**EXERCISE DATA:**
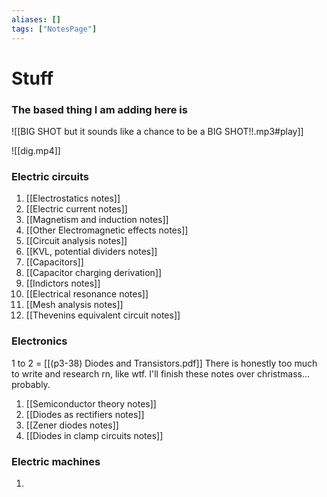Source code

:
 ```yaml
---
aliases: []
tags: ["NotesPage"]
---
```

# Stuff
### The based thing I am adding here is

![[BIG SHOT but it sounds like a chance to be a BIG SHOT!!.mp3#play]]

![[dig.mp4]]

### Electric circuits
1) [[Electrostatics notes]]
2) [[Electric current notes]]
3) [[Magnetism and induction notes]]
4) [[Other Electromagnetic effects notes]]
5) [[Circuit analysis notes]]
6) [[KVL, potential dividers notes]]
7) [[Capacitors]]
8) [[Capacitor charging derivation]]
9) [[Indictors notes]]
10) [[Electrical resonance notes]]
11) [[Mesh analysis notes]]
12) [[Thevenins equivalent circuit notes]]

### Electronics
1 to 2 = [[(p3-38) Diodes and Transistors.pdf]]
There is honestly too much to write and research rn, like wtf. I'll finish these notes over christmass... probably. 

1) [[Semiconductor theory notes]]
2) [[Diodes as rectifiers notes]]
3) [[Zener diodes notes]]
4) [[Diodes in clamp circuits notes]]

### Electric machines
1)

==

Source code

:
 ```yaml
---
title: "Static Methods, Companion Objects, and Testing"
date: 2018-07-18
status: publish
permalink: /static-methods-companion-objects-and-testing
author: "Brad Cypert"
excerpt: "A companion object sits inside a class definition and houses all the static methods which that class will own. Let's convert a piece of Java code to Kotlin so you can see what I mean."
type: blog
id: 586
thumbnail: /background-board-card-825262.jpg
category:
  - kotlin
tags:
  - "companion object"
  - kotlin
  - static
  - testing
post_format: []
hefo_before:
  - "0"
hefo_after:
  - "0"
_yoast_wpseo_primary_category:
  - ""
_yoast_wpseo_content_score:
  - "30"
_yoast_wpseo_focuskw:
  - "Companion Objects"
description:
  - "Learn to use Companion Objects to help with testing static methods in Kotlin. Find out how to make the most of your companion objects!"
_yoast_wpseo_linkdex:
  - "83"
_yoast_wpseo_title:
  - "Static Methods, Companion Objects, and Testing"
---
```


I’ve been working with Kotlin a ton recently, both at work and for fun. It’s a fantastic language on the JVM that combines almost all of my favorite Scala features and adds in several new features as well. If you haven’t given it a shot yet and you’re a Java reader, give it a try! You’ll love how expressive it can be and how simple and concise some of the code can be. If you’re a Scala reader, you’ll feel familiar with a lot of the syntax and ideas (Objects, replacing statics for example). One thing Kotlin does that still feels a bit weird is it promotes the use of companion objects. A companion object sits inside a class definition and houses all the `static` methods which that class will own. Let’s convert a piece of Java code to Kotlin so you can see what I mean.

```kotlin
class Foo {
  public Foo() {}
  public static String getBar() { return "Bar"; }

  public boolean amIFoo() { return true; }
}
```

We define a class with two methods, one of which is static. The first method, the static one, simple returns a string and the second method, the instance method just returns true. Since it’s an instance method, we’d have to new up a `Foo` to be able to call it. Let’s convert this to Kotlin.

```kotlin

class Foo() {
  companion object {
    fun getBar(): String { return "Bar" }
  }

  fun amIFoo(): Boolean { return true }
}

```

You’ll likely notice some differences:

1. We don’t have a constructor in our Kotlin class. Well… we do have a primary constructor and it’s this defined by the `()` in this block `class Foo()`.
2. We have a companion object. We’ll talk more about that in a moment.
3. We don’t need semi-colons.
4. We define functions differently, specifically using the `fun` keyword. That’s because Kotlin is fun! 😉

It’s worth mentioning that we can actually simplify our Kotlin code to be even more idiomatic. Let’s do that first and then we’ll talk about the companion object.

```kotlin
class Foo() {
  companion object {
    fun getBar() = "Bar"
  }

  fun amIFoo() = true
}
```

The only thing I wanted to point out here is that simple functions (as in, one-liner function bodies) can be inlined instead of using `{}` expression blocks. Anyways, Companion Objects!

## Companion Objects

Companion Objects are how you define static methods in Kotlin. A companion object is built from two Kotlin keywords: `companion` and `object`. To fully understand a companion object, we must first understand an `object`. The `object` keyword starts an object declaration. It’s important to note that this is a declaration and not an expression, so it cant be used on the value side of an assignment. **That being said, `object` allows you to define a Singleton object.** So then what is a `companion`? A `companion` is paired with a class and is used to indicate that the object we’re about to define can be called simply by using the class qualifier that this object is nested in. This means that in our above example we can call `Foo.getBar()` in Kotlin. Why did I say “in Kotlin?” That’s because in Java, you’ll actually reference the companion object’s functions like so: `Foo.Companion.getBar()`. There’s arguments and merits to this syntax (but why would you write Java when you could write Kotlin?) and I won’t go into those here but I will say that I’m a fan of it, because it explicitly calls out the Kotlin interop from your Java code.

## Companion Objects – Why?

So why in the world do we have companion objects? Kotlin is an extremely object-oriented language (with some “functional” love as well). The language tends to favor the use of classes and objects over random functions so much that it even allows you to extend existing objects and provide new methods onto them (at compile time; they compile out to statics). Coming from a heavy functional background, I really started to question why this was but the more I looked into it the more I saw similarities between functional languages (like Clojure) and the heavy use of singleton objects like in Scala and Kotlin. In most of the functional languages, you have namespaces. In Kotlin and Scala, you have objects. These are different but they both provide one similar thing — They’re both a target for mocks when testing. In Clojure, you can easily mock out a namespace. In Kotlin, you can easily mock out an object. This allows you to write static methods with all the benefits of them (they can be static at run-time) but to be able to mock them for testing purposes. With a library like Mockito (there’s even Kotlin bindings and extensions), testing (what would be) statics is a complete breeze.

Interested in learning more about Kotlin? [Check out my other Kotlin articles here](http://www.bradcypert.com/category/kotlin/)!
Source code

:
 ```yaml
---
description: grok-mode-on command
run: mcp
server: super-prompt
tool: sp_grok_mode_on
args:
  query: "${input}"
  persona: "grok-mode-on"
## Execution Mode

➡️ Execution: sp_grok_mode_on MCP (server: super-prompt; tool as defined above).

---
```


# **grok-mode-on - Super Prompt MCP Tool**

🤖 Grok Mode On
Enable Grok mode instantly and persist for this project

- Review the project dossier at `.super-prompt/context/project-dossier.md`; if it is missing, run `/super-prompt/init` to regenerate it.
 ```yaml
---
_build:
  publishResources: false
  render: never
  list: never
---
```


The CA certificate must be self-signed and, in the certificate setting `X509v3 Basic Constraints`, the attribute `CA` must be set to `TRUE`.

* * *

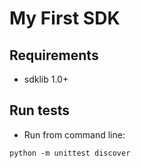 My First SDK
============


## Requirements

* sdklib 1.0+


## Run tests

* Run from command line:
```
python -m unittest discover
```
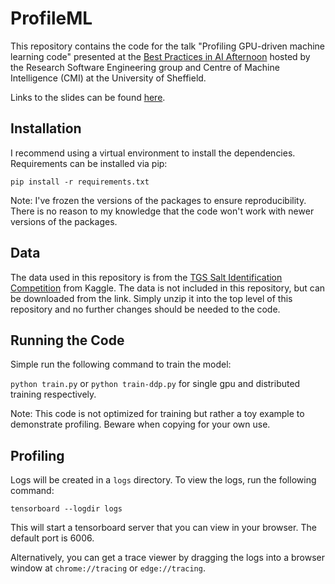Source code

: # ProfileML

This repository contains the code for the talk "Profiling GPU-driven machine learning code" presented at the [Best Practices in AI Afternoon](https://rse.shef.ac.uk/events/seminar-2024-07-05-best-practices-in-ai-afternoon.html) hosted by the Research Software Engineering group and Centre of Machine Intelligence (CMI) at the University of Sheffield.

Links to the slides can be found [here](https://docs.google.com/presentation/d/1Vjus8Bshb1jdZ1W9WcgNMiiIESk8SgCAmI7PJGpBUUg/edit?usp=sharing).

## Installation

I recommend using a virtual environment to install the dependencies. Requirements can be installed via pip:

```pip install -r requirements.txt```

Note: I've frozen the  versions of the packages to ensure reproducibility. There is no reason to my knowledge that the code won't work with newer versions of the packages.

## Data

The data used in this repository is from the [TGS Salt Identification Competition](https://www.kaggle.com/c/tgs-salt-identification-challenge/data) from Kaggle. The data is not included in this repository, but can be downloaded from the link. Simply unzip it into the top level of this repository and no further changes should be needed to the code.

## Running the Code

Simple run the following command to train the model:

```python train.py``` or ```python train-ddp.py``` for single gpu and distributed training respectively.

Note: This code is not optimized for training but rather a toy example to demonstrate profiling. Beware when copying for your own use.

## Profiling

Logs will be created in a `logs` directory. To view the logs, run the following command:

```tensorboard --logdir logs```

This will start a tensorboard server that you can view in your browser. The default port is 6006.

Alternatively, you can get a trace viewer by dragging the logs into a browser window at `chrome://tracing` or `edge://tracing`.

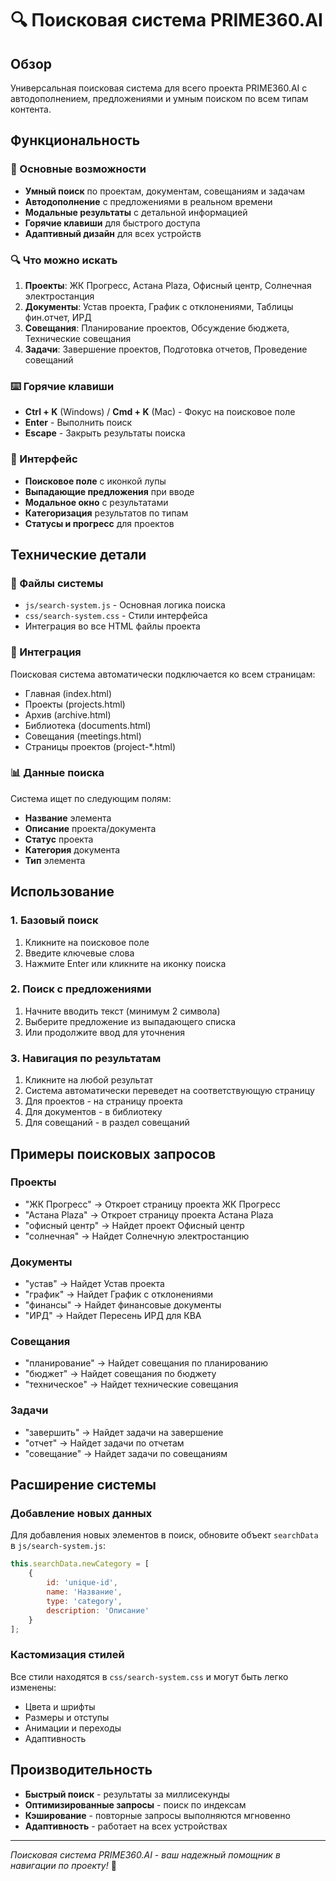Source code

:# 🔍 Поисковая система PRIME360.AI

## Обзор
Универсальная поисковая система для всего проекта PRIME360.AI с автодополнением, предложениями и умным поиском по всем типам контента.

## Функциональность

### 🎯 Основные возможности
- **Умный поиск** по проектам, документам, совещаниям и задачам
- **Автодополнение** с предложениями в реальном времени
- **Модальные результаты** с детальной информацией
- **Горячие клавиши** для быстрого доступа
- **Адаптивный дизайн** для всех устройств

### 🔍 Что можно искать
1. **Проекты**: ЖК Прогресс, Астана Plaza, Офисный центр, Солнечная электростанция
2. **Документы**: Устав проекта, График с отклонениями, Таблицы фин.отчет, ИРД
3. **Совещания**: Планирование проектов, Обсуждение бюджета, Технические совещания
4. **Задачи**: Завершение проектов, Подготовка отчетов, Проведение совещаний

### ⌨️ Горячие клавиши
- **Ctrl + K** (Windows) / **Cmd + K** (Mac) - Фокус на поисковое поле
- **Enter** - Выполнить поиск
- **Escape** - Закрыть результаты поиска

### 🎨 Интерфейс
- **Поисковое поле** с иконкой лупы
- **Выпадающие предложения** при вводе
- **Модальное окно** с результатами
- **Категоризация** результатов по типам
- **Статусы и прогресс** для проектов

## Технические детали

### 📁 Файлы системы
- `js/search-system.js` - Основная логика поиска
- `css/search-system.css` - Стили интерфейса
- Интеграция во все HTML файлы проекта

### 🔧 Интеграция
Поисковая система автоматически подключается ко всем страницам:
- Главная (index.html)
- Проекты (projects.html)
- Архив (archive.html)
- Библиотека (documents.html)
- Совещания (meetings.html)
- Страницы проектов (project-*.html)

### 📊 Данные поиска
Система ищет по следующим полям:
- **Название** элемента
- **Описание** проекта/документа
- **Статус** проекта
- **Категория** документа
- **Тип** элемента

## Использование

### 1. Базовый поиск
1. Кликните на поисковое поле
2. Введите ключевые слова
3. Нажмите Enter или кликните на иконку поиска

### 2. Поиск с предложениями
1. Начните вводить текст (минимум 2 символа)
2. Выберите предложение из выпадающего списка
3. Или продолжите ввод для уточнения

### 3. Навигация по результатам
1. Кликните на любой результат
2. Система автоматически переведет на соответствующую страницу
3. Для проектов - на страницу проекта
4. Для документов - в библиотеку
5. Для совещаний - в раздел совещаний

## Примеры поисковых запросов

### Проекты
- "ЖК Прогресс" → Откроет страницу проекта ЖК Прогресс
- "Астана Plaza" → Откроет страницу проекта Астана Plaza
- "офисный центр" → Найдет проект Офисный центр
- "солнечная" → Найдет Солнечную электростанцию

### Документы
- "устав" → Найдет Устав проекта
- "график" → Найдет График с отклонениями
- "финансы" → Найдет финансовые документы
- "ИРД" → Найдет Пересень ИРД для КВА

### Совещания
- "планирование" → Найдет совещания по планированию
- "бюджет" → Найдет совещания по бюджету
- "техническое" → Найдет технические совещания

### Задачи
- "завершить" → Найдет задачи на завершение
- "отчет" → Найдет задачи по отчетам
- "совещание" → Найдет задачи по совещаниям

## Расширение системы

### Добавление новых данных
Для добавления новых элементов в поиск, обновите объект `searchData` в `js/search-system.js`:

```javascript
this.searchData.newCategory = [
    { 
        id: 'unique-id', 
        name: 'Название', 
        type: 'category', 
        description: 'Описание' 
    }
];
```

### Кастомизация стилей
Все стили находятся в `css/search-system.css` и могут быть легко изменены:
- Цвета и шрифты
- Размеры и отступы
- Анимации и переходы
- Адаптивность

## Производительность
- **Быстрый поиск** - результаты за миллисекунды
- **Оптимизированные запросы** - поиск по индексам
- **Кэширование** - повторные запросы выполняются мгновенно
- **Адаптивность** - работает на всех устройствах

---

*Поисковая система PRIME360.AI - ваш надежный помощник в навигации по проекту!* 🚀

**PROMPT:** What belongs in the answer is each line from the listing above that contains "Офисный".

**PROBLEM SOLUTION:**
1. **Проекты**: ЖК Прогресс, Астана Plaza, Офисный центр, Солнечная электростанция
- "офисный центр" → Найдет проект Офисный центр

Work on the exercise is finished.